Message #457
From: Roice Nelson <roice@gravitation3d.com>
Subject: Re: [MC4D] Noel conquers the 4^5!
Date: Tue, 01 Apr 2008 23:40:42 -0500
Yeah, interesting reading for me too. I was swayed by some of the ideas,
but I think I’m sticking with my first thought when I heard the question
posed, which is that 4D beings would have an easier time, at least
conceptually (if the difficulty metric were tedium instead of understanding,
the piece counts could likely reverse my stance).
If MC6D was limited to rotations on coordinate planes like MC5D is for
instance, all the puzzle states would still be available without any real
extra twisting complexity. Even taking into consideration more general
rotations, I think that although the number of them grows combinatorially,
orthogonal components of the more complex rotations are still only limited
to a plane and that doesn’t change - in a way understanding the 3D rotations
is kind of all there is to it for this reason.
But my main rationale for leaning towards 4D aliens having the advantage is
that they would have more concept of dimensional analogy just built into
their way of thinking. The extra level does a lot to make dimensional
patterns clear whereas being exposed to only a line, a square, and a cube in
our physical world isn’t quite enough to make it easy to extrapolate to the
next level (really I’m just restating Mark’s thought that their brains would
be more geared for it).
Having said all that, I still agree with Jenelle too. MC4D would still be
hard, and I bet solving it in that universe would still be a great party
trick that would impress all your friends and be fun to teach :)
Permutation puzzles are just naturally difficult, 3D or not, which is a also
big part of why Rubik’s cubes are inexplicably impossible when we are first
exposed to them, and I don’t think a 4D brain would have any advantage
there. That is, unless 4D does lead to fundamentally more powerful
computing ;)
Finally, on the viability of such universes, I have no idea but it seems
that the laws of physics would certainly have to be different! Melinda has
made the interesting point to me in the past that when it comes to physical
dimensions, there seems to be nothing precluding multiple time dimensions
entering the picture as well…
On Tue, Apr 1, 2008 at 9:47 AM, Mark Oram <markoram109@yahoo.co.uk> wrote:
Thanks guys for the comments/feedback: I found them all very interesting.
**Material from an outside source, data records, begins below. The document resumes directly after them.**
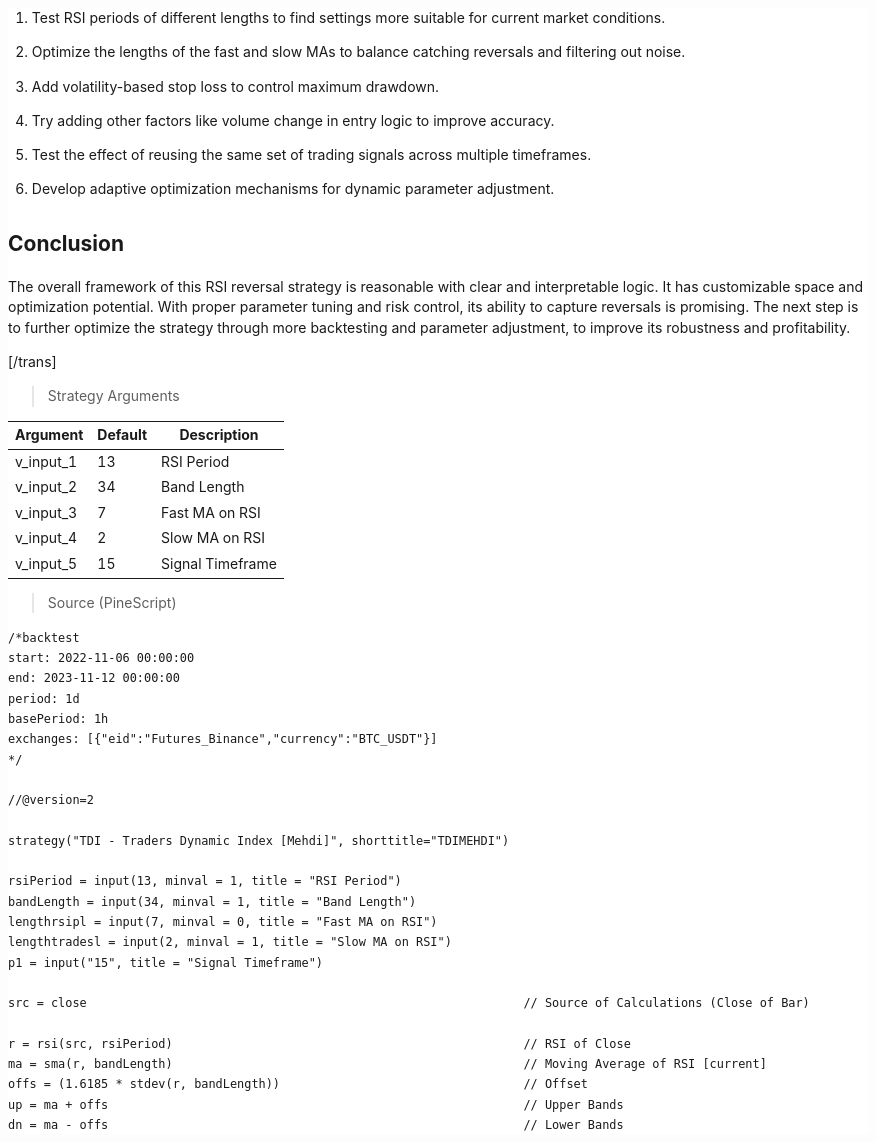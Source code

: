 1. Test RSI periods of different lengths to find settings more suitable for current market conditions.

2. Optimize the lengths of the fast and slow MAs to balance catching reversals and filtering out noise.

3. Add volatility-based stop loss to control maximum drawdown.

4. Try adding other factors like volume change in entry logic to improve accuracy.

5. Test the effect of reusing the same set of trading signals across multiple timeframes. 

6. Develop adaptive optimization mechanisms for dynamic parameter adjustment.

## Conclusion

The overall framework of this RSI reversal strategy is reasonable with clear and interpretable logic. It has customizable space and optimization potential. With proper parameter tuning and risk control, its ability to capture reversals is promising. The next step is to further optimize the strategy through more backtesting and parameter adjustment, to improve its robustness and profitability.

[/trans]

> Strategy Arguments



|Argument|Default|Description|
|----|----|----|
|v_input_1|13|RSI Period|
|v_input_2|34|Band Length|
|v_input_3|7|Fast MA on RSI|
|v_input_4|2|Slow MA on RSI|
|v_input_5|15|Signal Timeframe|


> Source (PineScript)

``` pinescript
/*backtest
start: 2022-11-06 00:00:00
end: 2023-11-12 00:00:00
period: 1d
basePeriod: 1h
exchanges: [{"eid":"Futures_Binance","currency":"BTC_USDT"}]
*/

//@version=2

strategy("TDI - Traders Dynamic Index [Mehdi]", shorttitle="TDIMEHDI")

rsiPeriod = input(13, minval = 1, title = "RSI Period")
bandLength = input(34, minval = 1, title = "Band Length")
lengthrsipl = input(7, minval = 0, title = "Fast MA on RSI")
lengthtradesl = input(2, minval = 1, title = "Slow MA on RSI")
p1 = input("15", title = "Signal Timeframe")

src = close                                                             // Source of Calculations (Close of Bar)

r = rsi(src, rsiPeriod)                                                 // RSI of Close
ma = sma(r, bandLength)                                                 // Moving Average of RSI [current]
offs = (1.6185 * stdev(r, bandLength))                                  // Offset
up = ma + offs                                                          // Upper Bands
dn = ma - offs                                                          // Lower Bands
```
Certainly there are more things to keep track of as the dimensions go up,
but I wonder if that necessarily implies that the moves HAVE to be more
"complex", or just that there are longer sequences needed? Obviously one can
solve, say, the 5-D cube by small steps; moving each class of cubie into
place one by one with small sequences of moves. It just takes longer and
needs more patience. Also, it may not be the quickest (or most elegant)
means. If nothing else, I assume a 4-D (or 5-D etc) being could always
resort to such an approach. Crucially, however, this does not exclude the
possibility that a 4-D being could have a fundamentally superior insight,
and might be able to see the most efficient sets of moves more intuitively
than us every time.
I hadn’t considerd the practicalities of how the 3-D or 4-D cubes would be
assembled physically in 4-D space, and again it may be that the engineering
hurdles are equivalent regardless of the actual dimension of the space in
question. It reminds me of the initial confusion form many people (myself
included) when they had seen the 3-D cube for the first time, wondering how
it could even be made without everything falling apart once it was turned!
Still, clearly the 3-D cube is physically possible,a nd I have no doubt that
equivalent ones are possible - at least in principle.
Of course, it is easy to imagine that 4-D and 5-D hypercomputer screens
could represent any of these cubes with ease, but again the issue of how to
usefully represent extra dimensions on a screen with a fixed maximum number
of dimensions would occur there as well. (I have always felt that a large
part of the genius of Charlie, Melinda, Remigiusz and Roice was finding a
way to do this for the 5-D cube on a 2-D screen, so thanks again guys!)
One final point: are the 4-D/5-D hypercomputers still just Turing machines
at heart, or is it possible that there can be some fundamentally more
powerful means of computing in the higher dimensions? (Or am I now wandering
too far from the main group topic???)